§ What is expected:
Which lines have the string "metadata"? Copy all of them from the entries below.

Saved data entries
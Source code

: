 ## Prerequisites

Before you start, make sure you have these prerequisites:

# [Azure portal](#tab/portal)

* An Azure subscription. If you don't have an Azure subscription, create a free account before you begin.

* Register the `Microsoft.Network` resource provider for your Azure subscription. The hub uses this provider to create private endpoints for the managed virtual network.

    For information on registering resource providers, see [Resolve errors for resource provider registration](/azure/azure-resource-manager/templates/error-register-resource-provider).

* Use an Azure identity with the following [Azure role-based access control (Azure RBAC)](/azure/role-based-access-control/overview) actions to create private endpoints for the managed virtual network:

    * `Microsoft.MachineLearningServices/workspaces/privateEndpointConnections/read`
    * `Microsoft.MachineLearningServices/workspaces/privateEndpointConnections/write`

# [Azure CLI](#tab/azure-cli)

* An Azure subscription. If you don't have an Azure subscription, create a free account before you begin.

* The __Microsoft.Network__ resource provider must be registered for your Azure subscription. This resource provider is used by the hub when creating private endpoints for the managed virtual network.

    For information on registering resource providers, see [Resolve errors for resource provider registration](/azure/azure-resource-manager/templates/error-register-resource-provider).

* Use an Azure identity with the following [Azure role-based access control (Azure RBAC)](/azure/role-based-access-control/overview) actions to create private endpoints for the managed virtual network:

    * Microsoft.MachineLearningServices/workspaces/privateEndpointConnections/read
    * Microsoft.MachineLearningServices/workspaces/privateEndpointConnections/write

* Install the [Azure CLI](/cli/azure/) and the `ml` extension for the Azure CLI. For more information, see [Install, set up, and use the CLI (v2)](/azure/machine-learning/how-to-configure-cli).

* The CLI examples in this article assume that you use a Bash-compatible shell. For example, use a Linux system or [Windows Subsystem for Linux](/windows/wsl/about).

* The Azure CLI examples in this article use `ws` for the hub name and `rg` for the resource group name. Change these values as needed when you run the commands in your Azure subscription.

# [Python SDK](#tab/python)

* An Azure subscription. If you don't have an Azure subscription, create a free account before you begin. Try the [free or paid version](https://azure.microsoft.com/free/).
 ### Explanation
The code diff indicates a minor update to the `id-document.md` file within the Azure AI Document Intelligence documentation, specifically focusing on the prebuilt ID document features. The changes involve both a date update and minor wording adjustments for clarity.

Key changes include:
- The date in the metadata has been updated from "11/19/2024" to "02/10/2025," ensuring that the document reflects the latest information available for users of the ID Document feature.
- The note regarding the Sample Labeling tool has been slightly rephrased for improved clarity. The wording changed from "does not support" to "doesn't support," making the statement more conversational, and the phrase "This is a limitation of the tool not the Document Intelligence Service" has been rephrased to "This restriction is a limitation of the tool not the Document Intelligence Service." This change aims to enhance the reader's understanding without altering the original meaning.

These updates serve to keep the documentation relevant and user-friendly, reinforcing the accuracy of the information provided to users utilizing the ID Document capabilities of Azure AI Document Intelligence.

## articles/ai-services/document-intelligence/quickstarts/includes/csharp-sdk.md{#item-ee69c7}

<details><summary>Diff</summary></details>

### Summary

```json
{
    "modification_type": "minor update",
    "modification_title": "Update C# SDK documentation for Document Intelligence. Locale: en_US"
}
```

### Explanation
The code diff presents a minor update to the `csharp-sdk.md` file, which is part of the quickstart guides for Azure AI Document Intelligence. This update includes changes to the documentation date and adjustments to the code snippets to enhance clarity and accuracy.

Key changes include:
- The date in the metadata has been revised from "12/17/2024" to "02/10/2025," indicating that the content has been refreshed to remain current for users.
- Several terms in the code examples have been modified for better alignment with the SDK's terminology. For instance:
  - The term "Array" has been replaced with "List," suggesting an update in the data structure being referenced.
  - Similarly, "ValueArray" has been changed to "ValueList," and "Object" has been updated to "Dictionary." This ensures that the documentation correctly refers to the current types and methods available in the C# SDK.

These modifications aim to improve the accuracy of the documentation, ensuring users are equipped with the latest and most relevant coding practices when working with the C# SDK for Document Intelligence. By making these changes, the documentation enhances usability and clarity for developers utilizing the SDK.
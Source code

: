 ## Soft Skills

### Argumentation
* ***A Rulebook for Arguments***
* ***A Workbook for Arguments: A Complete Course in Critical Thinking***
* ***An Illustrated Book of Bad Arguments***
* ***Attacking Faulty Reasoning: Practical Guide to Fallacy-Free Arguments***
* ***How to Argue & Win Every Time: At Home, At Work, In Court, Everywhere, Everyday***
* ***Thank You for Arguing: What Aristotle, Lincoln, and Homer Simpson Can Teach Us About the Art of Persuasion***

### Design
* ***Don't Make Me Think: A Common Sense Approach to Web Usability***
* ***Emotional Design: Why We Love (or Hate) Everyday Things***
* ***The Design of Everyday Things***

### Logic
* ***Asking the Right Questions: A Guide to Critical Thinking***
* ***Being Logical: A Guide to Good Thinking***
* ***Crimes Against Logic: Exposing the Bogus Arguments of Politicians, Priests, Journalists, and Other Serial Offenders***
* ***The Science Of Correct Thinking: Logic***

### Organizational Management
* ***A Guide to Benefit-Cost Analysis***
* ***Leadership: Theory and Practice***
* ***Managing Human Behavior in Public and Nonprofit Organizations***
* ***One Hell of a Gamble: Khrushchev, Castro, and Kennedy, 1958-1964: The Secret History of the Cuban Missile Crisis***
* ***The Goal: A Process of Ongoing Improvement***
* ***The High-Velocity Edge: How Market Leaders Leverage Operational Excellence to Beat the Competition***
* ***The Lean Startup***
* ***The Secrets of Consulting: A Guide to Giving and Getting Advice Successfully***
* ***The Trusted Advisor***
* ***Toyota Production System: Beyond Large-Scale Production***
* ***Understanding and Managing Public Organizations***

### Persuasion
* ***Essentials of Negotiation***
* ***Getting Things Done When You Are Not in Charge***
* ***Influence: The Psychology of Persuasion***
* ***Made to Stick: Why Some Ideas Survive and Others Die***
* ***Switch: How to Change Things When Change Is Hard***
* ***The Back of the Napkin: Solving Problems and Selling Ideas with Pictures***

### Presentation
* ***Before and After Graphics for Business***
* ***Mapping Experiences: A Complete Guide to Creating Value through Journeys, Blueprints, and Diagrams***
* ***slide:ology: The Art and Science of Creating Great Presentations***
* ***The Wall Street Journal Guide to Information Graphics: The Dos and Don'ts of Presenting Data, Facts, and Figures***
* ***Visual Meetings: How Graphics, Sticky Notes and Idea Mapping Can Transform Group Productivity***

§ Result of the task:
- The date in the metadata has been updated from "11/19/2024" to "02/10/2025," ensuring that the document reflects the latest information available for users of the ID Document feature.
- The date in the metadata has been revised from "12/17/2024" to "02/10/2025," indicating that the content has been refreshed to remain current for users.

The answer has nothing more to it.